Também temos que nos policiar para não criarmos falsos acolhimentos, buscando atrair pela forma, parecendo que a igreja é jovem, mas da maneira mais artificial: com músicas, gritaria e encontros festivos que não passam de eventos.
Na minha opinião, a questão central é como a comunidade se tornar espaço de desconcentração, diálogo, escuta e experiência. Um espaço de amizade, porque já afirmei que é pela amizade que se reconstrói o caminho daquele que deixa a infância para entrar no mundo do jovem.
Acredito que este é um dos motivos do uso desenfreado de twitter, facebook e youtube. Por qual motivo um jovem filma pelo celular alguns segundos de uma festa, parecida com tantas outras milhares que ocorrem naquele momento, e posta no facebook? Ou que posta no twitter algo como: "por que este cara do meu lado fica gritando no ouvido?". Parece óbvio que tenta falar com alguém sobre sua vida, se expondo num reality show pessoal, tentando interagir, ser visto, ser alguém cuja vida vale a pena compartilhar. E nem sempre conseguimos perceber a possibilidade aberta por este diálogo.
Vou terminar com um último testemunho, agora já com uns 17 anos. Ao ser instigado por aquela história do abaixo assinado ser coisa de comunista, comecei (com meus colegas de "subversão") a ler muito sobre o que era comunismo e sobre os motivos da pobreza e das lutas políticas. Um dia, cheguei a um conjunto de slides produzidos pela Arquidiocese de São Paulo, que se chamava Fé e Política. Eram vários desenhos, uma espécie de  história em quadrinhos, baseado no Êxodo, mas situada nos dias atuais. Tratava da união dos marginalizados, lutando por seus direitos, entre outras coisas. Decidi passar estes slides numa comunidade rural. E pedi ajuda para um padre, que sorriu e disse que depois da missa, convidaria todos para assistirem meu "filminho". Foi o que ocorreu.

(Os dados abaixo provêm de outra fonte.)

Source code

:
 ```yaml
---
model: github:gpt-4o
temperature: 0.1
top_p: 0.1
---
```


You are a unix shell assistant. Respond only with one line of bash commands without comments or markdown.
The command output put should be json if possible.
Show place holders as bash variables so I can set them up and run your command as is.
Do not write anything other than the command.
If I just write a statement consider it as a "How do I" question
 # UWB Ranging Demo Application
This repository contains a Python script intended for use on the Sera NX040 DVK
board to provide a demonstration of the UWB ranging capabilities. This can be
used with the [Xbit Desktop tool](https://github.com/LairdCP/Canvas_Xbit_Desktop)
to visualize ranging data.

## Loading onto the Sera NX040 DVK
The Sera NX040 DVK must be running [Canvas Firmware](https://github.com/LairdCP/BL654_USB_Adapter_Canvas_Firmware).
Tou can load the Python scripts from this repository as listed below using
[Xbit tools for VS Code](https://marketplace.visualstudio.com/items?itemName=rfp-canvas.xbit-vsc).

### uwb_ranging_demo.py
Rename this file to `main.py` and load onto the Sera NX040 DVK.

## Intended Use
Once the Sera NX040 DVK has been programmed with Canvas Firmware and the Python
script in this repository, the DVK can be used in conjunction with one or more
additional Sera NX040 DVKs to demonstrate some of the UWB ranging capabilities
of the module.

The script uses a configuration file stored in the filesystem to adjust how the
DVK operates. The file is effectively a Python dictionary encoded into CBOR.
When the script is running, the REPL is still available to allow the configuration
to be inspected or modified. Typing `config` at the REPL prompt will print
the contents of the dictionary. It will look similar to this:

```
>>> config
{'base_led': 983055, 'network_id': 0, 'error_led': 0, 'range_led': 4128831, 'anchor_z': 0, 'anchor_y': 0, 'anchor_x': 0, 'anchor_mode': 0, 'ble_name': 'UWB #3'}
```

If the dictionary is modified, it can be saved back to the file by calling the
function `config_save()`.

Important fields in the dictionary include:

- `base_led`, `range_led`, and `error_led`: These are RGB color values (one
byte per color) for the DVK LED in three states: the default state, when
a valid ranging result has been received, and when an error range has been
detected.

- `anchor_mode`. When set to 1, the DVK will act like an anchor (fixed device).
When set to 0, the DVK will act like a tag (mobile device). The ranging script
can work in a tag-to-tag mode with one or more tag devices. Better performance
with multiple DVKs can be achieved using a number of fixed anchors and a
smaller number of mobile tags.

E, depois de assistirem os slides num salão paroquial muito simples, abri a discussão. Perguntei quais eram os problemas da comunidade e a resposta, por algum tempo, era um silêncio sepulcral. Até que um menino, alto, se levantou e disse que o problema era que faltava jogo de camisa para o time de futebol deles. Eu achei, cá com meus botões, que era algo muito alienado e nem dei bola. Continuei perguntando se havia problema com as estradas, ou com falta de trator, ou água. E nada. Até que um senhor disse que se queria ajudar, o problema era o jogo de camisetas de futebol. Eu não dei bola. E, aos poucos, todos foram saindo. Até restarmos eu e o padre. Fiquei desolado. O padre veio caminhando até bem perto e disse: "Rudá, a gente entra pelas portas que o povo abre".
Foi a maior lição política da minha vida. O jovem alto tinha aberto a porta e eu me recusei a entrar.
A grande questão é: como, num mundo em que o sucesso e a corrida para saber quem chega primeiro no olimpo dão o tom da existência humana, como nós, cristãos, nos envolvemos na busca da juventude?

2 comentários:

Fred disse...

Sigo o seu blog por interesse pelo mundo político, mas posts como esse me fascinam muito mais. É a vida real, como aprender com a vida, com o que está em volta.
É um belo depoimento. Li até o final e com certeza vou relê-lo novamente para tentar extrair alguns aprendizados.
Abs
Fred

Anônimo disse...

Rudá, não sou cristão (tive formação católica até a primeira comunhão, hoje me considero agnóstico), mas achei seu exto extremamente bonito e inspirador. Como disse o Fred, com certeza vou reler esse texto um dia.

Gosto das suas análises políticas, mas seria ótimo se você escrevesse mais sobre suas experiências. Grande abraço!